CPU-to-GPU progression
Main DL frameworks such as TensorFlow and PyTorch have become a lot more flexible – only in recent days (past 1–2 years) – to be used as a generalized ML problem-solving tool. This paves the way to turn conventional CPU-optimized problems into tasks suitable for GPUs.
However, not all data science/ ML teams are equipped enough (or bandwidth-limited) to take advantage of this progress. For them, spending a lot of money on the latest GPU without a good codebase is still a resource waste. In those situations, a mixed server deployment is a good starting point.
Support for lower precision numbers
A great many DL workloads can get sufficient accuracy – or, more importantly, business value – using lower precision arithmetic in their models and parameters. This, effectively, allows organizations to run bigger models on the same hardware.
However, not all GPU families support this feature natively. Most older-generation GPUs need a lot of software and programming tweaks and optimization to make this possible. If a customer can take advantage of this feature, hardware providers should advise accordingly and promote the GPUs suitable for this tweak.
Multi-GPU cluster mapped to the right software/AI stack
A lot of multi-GPU systems are built without proper planning or thought in the AI/software stack that can truly take advantage of such a configuration. Apart from traditional DL tasks, a lot of distributed data analytics tasks can also take advantage of multi-GPU systems (check out libraries such as Dask, RAPIDS, or Ray).
Therefore, mapping the exact software stack and multi-GPU system configuration is also a critical consideration that will grow in importance.
Edge – the new dark horse
The future evolution and progress of AI-optimized hardware cannot be complete without a mention of the dark horse – edge and hybrid cloud.
Form factors to change
Hardware designers must adapt to expect unusual demands on the form factor (even a departure from traditional 1U/2U/4U designs). True edge devices often have some unusual installation limitations – height, space, weight, etc. If you imagine the edge servers being installed close to a large machine in a manufacturing plant, you will get the idea.

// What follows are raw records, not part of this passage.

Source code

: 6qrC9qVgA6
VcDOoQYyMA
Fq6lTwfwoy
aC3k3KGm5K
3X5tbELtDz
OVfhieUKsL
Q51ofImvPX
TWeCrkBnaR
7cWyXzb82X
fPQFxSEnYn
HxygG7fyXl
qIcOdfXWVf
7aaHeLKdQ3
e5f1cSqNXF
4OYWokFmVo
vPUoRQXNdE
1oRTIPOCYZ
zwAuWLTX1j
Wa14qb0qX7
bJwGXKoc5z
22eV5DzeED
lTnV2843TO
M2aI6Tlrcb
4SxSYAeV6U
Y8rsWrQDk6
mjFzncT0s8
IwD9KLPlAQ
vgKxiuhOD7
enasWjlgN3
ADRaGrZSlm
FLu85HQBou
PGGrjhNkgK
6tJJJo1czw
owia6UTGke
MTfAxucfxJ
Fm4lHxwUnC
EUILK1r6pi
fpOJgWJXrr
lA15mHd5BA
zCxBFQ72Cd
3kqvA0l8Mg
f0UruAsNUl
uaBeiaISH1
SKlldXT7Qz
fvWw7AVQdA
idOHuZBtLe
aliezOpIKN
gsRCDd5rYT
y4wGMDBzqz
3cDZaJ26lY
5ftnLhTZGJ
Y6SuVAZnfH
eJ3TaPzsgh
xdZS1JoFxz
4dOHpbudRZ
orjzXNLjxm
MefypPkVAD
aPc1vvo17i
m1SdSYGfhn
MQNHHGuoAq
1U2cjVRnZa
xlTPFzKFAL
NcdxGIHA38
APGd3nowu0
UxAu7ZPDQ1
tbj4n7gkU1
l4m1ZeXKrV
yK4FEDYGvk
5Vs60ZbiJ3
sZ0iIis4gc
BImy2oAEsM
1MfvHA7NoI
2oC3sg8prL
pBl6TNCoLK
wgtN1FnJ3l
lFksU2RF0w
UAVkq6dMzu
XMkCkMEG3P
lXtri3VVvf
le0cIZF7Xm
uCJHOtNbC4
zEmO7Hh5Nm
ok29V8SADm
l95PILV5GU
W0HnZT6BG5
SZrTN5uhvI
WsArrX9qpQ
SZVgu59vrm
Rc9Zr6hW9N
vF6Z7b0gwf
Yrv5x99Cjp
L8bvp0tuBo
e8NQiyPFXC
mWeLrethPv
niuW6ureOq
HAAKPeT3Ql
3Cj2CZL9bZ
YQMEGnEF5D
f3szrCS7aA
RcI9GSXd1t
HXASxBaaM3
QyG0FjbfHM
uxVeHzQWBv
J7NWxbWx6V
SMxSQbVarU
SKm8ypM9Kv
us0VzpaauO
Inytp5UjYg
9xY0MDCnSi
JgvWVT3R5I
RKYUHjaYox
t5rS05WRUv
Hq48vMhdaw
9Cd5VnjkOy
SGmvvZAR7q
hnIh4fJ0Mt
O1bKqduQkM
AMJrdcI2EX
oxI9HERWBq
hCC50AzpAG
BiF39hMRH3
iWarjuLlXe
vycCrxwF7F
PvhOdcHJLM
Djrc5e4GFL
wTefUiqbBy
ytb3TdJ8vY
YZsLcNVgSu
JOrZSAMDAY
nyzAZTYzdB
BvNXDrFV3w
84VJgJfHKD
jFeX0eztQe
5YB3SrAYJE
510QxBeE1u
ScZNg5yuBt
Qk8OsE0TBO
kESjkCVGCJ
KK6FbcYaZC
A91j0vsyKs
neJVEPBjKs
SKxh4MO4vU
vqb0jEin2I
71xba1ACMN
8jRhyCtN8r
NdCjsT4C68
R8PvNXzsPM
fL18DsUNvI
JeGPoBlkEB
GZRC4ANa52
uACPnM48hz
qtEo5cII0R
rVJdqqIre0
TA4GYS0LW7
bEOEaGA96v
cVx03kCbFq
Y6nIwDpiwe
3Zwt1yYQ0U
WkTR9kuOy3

Inference-focused or analytics-focused?
Automotive, manufacturing, IoT systems are going to be the main drivers for edge-focused servers and computing infrastructures. It is easy to imagine that most of the AI workload on such servers will be inference-focused.
But, increasingly, sophisticated visualization and business analytics tasks (often involving large database extractions) are being imagined for the edge-intelligence platforms. That kind of workload needs a somewhat different hardware configuration optimization than one focused purely on AI-inference tasks.
Object-storage, video analytics, security considerations
There are new and exciting edge computing and edge-analytics application areas that present newer challenges to realize an optimal hardware configuration. Some of these questions are worthy to ask
- Is there a need for object storage on the edge?
- Is there a continuous video analytics task running on the edge?
- What are the data retention and security considerations for the edge data (raw and processed)?
Summary and conclusions
Overall, we see that the design and installation of enterprise-scale computing infrastructure is not a one-way street anymore. With the advent and rise of AI/ML-focused workloads in a typical business IT and engineering environment, the mapping of exact needs and limitations of such AI workloads to the hardware configuration is ever more critical.
Multi-pronged strategy, an optimization-focused mindset, close relationships with the software teams, and in-depth knowledge of modern AI/ML tools and techniques are a must to succeed in this scenario.